[meowface]

Your best bet is probably to just do all the processing locally in the browser. The issue is 1) from most end users' perspectives, they have no idea if it's actually running locally or talking to a server, or how to verify it, or probably what that difference even means in the first place, so a skeptical user won't necessarily gain that much additional peace of mind, and 2) hypothetically a compromise could still result in the local data being siphoned off by an attacker. The latter's still a risk for regular desktop applications, but a bit less so (since you can get a signed binary).

The homomorphic encryption approach probably isn't worth the effort. There's always going to be a trade-off between doing something useful and sufficiently/securely obfuscating/anonymizing the data. So I'd recommend the local approach, with a prominent explanation of how you don't and can't see any of the data.

[hunter2_]

This could work if the analytics engine is free and (ported to) JavaScript, but not if it's closed source. In the latter case, a trusted third party (escrow, one might call it) as OP described does seem like the way to go.

The problem is, why would end users trust the third party more than the analytics developer? Are there companies that specialize in being this third party and have amassed mutual trust of the general public (akin to a notary public) for handling data and code without leaking either?

[michealr]

Analytics wise, I'm ok with being restricted, other commenters have mentioned looking at WASM as a possible workaround. So local does seem to make the most sense, practicality wise

A thought, the possible scope of services in the data notary or data escrow side of things does seem like an underexplored product category.

[meowface]

Any such data notary/escrow company has a pretty good shot of eventually getting breached (they'd naturally be a prime target, since the attackers could get tons of data from tons of people on behalf of tons of different companies), and that'll possibly destroy that company and maybe also your app. There's also the risk they may eventually have rogue employees, etc.

[hunter2_]

Regular notaries could be as crooked as rogue employees, yet we still use them because imperfect barriers are still barriers (as with security).

But yeah, when computer-related vulnerabilities are thrown into the mix, it could get ugly.

[meowface]

Sure, there's often going to be some centralized source one needs to trust. The issue with a digital escrow vendor is kind of like the issue with cryptocurrency exchanges - one single breach and you immediately walk out with an unfathomably huge treasure trove.

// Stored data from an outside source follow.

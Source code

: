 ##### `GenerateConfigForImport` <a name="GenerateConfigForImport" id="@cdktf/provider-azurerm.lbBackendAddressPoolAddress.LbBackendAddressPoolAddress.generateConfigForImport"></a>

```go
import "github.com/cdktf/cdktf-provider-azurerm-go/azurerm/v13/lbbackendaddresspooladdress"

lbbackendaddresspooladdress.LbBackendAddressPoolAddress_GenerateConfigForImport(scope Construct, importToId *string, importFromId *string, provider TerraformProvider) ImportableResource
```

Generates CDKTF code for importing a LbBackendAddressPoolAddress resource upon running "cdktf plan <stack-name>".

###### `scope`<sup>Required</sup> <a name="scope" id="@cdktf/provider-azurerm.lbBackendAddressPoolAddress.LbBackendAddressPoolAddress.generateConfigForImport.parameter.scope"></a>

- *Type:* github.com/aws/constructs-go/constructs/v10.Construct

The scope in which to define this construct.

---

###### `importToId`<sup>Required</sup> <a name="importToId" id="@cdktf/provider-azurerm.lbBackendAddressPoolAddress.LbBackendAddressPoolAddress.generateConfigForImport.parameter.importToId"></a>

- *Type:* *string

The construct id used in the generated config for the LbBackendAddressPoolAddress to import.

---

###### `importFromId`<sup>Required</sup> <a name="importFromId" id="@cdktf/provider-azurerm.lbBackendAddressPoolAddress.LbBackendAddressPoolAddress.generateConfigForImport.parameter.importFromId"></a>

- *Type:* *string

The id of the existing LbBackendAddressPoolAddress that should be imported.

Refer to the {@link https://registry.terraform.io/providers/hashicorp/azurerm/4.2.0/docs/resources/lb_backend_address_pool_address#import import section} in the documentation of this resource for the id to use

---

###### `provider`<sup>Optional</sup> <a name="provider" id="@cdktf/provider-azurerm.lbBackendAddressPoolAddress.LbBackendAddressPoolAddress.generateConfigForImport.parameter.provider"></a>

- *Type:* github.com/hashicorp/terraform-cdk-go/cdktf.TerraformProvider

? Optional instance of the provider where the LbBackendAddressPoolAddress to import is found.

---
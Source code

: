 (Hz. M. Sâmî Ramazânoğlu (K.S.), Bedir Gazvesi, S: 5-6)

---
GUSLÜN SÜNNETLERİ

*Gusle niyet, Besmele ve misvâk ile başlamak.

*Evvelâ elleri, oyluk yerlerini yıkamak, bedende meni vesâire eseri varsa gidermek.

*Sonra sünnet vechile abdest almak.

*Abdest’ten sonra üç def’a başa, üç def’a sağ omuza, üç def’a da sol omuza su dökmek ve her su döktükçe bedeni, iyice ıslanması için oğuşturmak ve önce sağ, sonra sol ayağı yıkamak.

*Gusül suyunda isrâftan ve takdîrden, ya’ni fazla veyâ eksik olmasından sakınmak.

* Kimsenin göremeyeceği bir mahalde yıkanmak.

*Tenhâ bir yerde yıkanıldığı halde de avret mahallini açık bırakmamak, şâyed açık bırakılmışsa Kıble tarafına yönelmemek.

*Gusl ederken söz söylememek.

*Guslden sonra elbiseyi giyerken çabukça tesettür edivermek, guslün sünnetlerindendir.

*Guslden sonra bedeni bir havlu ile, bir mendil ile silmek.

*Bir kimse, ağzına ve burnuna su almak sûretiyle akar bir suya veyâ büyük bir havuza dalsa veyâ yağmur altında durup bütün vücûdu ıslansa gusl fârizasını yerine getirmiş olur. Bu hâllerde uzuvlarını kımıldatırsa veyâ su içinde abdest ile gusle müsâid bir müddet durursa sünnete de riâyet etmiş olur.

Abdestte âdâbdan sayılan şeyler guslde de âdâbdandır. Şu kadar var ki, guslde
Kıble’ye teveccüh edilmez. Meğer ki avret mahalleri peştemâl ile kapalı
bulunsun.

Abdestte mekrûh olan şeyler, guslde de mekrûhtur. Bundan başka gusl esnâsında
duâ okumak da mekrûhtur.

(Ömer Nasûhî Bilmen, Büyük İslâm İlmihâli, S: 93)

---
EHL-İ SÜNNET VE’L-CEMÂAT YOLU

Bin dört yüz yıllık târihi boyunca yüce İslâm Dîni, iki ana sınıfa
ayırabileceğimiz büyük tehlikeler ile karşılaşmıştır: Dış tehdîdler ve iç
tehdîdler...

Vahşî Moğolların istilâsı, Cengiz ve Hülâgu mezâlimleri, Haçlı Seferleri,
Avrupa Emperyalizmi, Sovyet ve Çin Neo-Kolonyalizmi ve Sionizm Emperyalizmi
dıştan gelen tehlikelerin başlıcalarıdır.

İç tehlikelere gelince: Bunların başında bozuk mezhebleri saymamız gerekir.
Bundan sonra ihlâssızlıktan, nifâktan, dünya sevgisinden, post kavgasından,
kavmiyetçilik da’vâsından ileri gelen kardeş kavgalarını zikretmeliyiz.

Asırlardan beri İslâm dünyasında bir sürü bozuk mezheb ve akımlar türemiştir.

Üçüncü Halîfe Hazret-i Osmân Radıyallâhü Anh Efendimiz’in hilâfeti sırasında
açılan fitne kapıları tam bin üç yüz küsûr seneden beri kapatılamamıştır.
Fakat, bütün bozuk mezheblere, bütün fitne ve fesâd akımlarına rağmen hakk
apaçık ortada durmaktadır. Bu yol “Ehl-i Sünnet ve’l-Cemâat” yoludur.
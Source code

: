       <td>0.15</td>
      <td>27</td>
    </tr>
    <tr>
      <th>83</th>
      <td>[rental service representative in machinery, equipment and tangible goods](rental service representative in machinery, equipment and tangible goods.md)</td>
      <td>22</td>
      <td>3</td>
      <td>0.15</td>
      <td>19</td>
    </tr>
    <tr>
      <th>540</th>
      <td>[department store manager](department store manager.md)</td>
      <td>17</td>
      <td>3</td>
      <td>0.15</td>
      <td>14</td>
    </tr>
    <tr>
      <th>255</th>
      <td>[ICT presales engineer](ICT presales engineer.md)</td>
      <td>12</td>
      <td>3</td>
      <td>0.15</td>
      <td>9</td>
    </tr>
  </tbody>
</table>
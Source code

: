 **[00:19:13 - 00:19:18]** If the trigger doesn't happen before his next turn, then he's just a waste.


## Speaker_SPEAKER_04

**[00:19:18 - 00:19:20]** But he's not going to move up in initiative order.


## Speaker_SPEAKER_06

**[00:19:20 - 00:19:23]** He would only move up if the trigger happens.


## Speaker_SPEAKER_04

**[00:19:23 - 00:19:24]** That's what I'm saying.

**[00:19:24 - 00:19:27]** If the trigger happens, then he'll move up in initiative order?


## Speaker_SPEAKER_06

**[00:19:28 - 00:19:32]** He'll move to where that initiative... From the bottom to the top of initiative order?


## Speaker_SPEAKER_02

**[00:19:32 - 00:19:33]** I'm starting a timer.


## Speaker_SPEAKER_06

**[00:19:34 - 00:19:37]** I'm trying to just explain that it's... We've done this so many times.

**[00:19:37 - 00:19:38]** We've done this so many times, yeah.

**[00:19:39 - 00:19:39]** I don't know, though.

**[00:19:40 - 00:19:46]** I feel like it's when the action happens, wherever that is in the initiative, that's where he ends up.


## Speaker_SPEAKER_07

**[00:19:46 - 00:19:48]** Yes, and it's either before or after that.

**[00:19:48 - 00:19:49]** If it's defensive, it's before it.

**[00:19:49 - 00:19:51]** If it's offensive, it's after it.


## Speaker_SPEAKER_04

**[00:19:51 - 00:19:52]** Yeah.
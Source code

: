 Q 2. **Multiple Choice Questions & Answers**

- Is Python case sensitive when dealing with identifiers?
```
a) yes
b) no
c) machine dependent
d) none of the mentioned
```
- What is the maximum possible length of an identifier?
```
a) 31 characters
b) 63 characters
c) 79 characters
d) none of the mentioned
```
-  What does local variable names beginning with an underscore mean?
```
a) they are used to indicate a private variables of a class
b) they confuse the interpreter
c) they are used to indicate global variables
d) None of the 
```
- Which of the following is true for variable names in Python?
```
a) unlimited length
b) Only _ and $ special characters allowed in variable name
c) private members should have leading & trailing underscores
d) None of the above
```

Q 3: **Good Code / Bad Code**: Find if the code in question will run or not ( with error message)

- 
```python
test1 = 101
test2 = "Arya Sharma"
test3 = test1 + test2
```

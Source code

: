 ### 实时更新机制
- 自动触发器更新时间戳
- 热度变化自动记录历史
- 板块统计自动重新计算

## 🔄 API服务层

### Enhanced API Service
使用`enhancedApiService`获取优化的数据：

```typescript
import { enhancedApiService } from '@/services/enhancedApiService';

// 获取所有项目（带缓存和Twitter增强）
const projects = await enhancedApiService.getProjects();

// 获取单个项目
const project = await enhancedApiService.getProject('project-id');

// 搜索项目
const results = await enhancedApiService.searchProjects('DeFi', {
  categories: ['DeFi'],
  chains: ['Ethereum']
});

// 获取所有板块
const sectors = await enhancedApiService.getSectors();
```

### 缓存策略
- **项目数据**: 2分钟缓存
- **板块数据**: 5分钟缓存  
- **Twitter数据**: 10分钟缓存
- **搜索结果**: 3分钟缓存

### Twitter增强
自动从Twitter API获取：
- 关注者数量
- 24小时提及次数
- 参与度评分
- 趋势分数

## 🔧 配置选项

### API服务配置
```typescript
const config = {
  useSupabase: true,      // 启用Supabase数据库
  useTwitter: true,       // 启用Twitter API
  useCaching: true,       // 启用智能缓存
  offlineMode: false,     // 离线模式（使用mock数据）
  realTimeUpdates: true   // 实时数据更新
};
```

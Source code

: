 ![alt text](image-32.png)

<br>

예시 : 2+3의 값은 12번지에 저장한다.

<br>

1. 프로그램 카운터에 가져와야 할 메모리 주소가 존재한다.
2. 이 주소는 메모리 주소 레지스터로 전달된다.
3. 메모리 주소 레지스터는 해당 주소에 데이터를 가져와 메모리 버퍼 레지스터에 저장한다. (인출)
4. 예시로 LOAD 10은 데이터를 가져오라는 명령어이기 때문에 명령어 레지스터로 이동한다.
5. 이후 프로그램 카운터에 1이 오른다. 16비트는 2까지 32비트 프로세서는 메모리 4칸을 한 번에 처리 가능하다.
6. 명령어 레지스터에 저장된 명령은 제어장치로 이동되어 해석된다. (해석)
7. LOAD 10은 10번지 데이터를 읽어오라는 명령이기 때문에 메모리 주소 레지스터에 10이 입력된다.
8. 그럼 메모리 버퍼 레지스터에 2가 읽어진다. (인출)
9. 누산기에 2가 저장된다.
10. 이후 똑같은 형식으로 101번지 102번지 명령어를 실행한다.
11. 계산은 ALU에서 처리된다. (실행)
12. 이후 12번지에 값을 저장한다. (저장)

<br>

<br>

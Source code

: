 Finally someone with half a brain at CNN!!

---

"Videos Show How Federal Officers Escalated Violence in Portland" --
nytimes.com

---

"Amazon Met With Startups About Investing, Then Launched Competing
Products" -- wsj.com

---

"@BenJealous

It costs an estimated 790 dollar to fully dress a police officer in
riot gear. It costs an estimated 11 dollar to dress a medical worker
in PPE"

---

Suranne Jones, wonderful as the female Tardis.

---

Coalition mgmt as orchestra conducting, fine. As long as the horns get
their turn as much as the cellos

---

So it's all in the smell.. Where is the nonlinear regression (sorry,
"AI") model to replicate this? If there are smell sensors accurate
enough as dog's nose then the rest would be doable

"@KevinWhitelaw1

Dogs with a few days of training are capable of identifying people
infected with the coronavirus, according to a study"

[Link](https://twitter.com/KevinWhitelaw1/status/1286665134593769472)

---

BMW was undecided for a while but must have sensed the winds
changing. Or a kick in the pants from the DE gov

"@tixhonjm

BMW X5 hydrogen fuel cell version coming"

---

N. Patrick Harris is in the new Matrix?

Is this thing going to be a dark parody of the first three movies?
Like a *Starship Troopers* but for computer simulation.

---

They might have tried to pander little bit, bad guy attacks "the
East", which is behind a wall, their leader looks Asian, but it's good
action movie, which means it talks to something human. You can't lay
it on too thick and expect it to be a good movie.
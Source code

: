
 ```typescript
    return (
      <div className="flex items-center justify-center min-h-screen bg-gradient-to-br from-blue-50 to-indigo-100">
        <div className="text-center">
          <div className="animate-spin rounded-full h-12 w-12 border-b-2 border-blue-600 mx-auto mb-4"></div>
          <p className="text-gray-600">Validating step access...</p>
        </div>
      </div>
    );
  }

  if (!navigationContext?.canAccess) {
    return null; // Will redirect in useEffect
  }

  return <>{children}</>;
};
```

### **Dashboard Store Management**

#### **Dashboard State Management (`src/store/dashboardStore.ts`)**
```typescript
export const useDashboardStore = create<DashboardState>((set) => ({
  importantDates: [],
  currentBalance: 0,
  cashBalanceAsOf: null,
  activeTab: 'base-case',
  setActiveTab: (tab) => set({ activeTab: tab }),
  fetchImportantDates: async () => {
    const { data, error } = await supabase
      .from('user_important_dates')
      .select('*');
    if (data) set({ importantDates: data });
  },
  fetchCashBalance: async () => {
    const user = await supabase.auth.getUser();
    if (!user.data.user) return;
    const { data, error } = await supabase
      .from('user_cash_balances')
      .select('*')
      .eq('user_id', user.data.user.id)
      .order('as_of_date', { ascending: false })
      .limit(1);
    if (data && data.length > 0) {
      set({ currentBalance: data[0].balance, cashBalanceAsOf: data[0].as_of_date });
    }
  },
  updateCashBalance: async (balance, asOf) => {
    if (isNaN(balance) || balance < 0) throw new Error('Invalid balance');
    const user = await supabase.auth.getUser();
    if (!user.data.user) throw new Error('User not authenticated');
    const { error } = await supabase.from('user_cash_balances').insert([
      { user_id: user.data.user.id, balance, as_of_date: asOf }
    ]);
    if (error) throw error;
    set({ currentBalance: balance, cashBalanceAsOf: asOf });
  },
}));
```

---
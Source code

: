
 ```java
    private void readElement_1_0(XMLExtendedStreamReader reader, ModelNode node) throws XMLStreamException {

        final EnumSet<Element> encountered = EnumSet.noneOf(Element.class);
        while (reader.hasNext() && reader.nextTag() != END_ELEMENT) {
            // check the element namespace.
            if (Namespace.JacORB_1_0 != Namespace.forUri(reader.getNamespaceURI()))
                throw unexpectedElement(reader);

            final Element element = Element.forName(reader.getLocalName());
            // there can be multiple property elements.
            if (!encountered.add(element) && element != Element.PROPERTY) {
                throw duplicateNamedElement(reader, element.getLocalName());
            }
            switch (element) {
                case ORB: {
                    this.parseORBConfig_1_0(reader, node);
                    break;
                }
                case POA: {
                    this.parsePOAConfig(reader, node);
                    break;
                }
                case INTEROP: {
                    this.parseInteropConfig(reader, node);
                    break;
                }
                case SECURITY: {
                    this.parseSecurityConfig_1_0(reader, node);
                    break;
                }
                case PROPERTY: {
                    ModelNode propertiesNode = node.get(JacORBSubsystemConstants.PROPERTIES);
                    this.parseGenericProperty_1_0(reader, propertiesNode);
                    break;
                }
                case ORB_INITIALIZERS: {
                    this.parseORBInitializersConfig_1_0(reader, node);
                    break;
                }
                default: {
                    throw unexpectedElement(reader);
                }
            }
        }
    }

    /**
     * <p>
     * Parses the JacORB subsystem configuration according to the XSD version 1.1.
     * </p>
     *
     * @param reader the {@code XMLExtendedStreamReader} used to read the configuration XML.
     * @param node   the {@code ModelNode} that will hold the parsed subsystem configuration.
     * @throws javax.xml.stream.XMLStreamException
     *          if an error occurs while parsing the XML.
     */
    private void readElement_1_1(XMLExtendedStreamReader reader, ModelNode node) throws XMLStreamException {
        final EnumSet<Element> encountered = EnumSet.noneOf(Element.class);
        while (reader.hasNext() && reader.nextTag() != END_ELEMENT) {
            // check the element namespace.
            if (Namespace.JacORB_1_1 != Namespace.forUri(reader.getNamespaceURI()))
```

A rogue notary employee can do some damage and notarize things in exchange for bribes, and a rogue bank employee could help siphon some money away, but a rogue digital escrow employee could be bribed to hand over terabytes of extremely sensitive data on lots of big customers, and a rogue cryptocurrency exchange employee could possibly help someone steal hundreds of millions of dollars pretty easily. It's a huge house of cards.

[nindalf]

It doesn't need to be in JavaScript. Any language that can compile to WebAssembly would work too. But I agree with the broader point - the code needs to execute on the client, not the server.

[satyrnein]

Maybe a browser extension with limited permissions? Say the tool looks at Slack and counts how often you use the ROFL emoji. The extension could be granted access to *.slack.com but no other domains.

[meowface]

That could work, but then you have the additional barrier of having to convince people to install your browser extension, and for people who are already worried about privacy, that comes with its own can of worms. Especially if they don't necessarily understand or trust the permission model.